Red Light Holland has also reached an agreement with Super Smart to build and set up an iMicrodose Media Information Centre (“iMIC“) in Super Smart’s Tiel location, expected to be ready before the end of 2020.

“Super Smart’s vision and iMicrodose’s vision truly align,” said Todd Shapiro, CEO and Director of Red Light Holland. “Both companies are focused on educating, informing and modernizing the psychedelic industry within the Netherlands. We are very excited to soon have another store where our product is sold to expand our exposure and marketplace. Equally as important, we are proud to set up our first iMicrodose Media Information Centre – iMIC – where we plan on eventually providing Super Smart with our Virtual Reality Headset where consumers can truly learn about our iMicrodose packs and the origins of the product, as well as hope to receive important customer feedback, as we want to give all consumers a voice for important information gathering and responsible-use feedback via our planned iMIC activation.”

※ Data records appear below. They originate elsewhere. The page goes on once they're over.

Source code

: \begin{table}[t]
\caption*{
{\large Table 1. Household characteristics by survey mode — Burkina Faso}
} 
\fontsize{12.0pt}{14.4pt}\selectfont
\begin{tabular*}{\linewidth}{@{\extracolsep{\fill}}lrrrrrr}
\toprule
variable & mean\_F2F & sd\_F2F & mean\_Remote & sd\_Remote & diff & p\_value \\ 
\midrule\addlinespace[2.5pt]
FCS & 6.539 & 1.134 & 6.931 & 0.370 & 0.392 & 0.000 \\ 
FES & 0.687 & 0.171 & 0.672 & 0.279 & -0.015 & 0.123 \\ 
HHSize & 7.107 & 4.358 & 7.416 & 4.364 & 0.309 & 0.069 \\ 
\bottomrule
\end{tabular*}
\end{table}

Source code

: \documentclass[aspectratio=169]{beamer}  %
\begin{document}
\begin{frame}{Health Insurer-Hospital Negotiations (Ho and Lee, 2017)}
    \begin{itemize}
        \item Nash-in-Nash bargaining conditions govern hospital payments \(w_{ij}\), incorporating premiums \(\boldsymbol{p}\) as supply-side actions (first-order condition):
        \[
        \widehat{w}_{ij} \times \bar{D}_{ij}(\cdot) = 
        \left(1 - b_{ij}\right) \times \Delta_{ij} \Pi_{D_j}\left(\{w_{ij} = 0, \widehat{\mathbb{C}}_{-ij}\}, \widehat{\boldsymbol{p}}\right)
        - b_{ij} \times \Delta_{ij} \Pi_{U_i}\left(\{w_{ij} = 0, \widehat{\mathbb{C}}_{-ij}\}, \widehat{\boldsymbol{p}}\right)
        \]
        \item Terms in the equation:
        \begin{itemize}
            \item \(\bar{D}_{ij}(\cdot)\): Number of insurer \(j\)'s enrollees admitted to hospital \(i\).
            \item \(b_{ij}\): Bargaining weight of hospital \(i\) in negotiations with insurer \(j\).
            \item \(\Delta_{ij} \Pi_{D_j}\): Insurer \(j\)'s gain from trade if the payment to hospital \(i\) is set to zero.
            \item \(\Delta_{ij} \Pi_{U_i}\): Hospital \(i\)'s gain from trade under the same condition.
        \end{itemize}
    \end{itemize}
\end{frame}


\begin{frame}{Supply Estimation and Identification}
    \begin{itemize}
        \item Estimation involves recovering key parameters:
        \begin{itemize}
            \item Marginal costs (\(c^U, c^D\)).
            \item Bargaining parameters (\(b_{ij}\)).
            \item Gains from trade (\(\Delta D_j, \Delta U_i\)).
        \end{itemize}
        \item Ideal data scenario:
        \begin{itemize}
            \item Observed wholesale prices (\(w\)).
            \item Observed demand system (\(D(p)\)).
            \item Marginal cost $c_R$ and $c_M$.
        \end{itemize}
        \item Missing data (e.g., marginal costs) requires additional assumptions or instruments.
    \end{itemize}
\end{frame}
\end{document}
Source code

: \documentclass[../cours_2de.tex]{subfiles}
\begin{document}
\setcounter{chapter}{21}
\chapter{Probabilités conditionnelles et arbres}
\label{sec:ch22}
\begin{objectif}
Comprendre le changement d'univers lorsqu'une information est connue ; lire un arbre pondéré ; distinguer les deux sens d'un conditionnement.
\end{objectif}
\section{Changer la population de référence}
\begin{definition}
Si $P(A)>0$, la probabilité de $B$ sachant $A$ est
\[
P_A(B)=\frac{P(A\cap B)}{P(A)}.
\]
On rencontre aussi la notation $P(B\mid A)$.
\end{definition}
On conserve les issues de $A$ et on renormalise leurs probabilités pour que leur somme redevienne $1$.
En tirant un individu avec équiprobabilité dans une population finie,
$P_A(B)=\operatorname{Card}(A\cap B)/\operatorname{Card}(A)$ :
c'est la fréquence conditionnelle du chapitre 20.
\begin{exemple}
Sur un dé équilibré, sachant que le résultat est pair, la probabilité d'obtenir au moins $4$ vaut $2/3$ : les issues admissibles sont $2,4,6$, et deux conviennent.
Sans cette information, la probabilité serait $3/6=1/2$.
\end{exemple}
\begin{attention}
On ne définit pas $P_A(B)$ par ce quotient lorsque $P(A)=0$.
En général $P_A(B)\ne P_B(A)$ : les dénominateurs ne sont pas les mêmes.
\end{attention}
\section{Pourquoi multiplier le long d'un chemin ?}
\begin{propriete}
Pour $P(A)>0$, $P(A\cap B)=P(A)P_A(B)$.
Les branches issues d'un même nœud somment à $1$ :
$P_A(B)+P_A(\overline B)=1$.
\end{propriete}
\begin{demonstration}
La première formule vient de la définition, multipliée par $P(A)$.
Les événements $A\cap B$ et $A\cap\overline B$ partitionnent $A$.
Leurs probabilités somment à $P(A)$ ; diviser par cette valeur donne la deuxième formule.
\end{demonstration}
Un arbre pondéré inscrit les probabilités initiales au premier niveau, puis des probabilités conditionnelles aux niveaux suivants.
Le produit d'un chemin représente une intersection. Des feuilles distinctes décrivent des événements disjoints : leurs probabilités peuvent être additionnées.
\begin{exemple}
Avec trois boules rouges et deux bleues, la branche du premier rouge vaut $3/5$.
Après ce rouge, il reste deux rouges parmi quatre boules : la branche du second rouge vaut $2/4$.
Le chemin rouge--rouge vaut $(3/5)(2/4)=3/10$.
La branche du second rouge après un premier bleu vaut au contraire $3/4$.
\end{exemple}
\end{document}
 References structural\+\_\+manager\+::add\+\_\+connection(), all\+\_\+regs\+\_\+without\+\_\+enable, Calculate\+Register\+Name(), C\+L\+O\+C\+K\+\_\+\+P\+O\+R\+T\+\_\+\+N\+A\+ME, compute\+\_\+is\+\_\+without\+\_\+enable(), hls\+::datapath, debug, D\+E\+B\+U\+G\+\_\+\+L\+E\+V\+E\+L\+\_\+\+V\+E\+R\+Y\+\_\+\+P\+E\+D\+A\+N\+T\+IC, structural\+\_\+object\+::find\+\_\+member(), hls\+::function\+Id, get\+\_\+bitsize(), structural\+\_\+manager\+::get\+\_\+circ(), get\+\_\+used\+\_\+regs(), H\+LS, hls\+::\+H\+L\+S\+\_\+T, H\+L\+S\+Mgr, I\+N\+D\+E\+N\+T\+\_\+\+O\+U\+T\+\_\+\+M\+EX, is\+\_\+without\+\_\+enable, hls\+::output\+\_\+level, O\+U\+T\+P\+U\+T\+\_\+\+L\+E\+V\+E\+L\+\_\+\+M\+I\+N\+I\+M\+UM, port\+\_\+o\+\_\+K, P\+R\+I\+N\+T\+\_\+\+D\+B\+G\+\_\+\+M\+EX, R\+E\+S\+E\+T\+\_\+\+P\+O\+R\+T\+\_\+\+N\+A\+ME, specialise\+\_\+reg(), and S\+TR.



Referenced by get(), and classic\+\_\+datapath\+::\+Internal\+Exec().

“Red Light Holland has definitely already taken initial steps to modernize the industry, in the Netherlands, and we are so pleased to reach an agreement to house their responsible use product in our Tiel, Location, expected in Early October, 2020,” added Dan Cohen, CEO of PharmaDrug. “Together we want to elevate the industry, educate consumers and intelligently target all Adult Demographics for potential increased sales via new customers with an informational, technological and modern approach.”

Super Smart’s Tiel location is located in Central Netherlands and is the only smart shop within a 75 kilometre radius. iMicrodose Packs powered by Red Light Holland are expected to be in Smart Shop’s Tiel store in October, 2020.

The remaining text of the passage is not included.